When all was said and done, it came down to what it always comes down to — choice. Only I can decide what I want for myself. After the map was laid out, we talked about postponing Texas. He said as an inquiry — not a statement, “Maybe this isn’t the time for you right now? Maybe it’s too much on you and your family? Perhaps we pull back and pick a different race?” I let that settle while standing in the locker room wearing my jeans over my swimsuit with the phone to my ear. Seeing my reflection in the mirror. I looked tired. Haggard and gray. I stood there in silence just staring at myself. “That feels really lousy.” I said after a long pause. “It does.” He responded. I thought to myself, “All I need to do is show up every day and do it. That’s it. And the rest is up to fate. And chance. And how well I can get my head engineered around the goal I have set before myself.” Just that.
So I got in the pool. And I moved gently. I let go of the workout I had been given and I simply moved. I didn’t run after my swim or do the core workout I had. I got out of the water. Showered. Went to my acupuncture appointment and came home to meet my grumpy children whose behavior mirrored the thickness of our lives and instead of engaging, I was gentle and calm. I reined them back in, reminding them (and myself!) that I am the one in charge. “We do not speak sharply to each other and we are not unkind.” As I stayed composed, I didn’t have a coughing fit and I didn’t sigh from weariness. And their hearts softened too. I could honestly see them shifting. Their behavior was still abysmal and they were still nasty but I calmly called them out on it and I think they were relieved to have me do so.

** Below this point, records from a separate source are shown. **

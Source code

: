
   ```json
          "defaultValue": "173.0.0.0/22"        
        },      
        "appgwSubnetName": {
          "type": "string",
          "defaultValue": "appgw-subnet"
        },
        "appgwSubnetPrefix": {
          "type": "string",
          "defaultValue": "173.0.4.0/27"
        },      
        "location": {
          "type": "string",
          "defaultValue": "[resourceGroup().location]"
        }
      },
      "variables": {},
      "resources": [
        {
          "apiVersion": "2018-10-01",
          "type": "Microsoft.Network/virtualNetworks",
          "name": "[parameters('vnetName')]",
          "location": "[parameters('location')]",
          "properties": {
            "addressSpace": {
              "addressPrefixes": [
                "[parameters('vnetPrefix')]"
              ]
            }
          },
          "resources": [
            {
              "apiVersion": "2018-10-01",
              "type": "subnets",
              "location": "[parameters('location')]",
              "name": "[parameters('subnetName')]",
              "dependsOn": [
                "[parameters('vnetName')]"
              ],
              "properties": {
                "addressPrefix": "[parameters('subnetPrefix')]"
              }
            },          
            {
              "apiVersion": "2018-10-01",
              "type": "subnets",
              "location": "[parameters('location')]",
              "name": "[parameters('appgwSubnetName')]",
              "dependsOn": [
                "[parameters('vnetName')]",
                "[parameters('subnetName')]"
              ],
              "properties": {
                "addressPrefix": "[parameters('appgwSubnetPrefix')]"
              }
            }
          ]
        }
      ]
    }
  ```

The final shift was this. An article from On Being by Parker Palmer. I don’t usually give you homework, but I hope you read it. I found myself deeply moved. It’s quick and so very much worth it. I love that he sees his articles as ” … ‘a memo to self.’ If it also speaks to you, I’ll be grateful and glad.” That is exactly how I feel about my writing and while I’ve always assumed you knew it to be so, I’ve never said just that.
But suffering, held in a supple heart, can break the heart open to compassion instead of breaking it down into cruelty. When we live with broken-open hearts, our suffering leads us to love life more, not less. Then we can become light-bearers and life-givers in a world of too much darkness and death. How to keep our hearts supple is one of the most important questions we can ask.
And that was it. My final aha moment of the day. Where the word choice danced in my mind and instead of feeling powerless … and angry … and believing that I am a victim to life’s whims, I felt my eyes brighten and I knew that I was up for the challenge of living a life engaged, where I write my own story and open my heart to all of it.
I want to know the answers to the question, “How can I keep my heart supple?” I’ll start by simply showing up and by being present and engaged. I’ll keep moving. I don’t think there’s any other choice. It’s not easy but the alternative just feels … really lousy.
Take care. Much love to you.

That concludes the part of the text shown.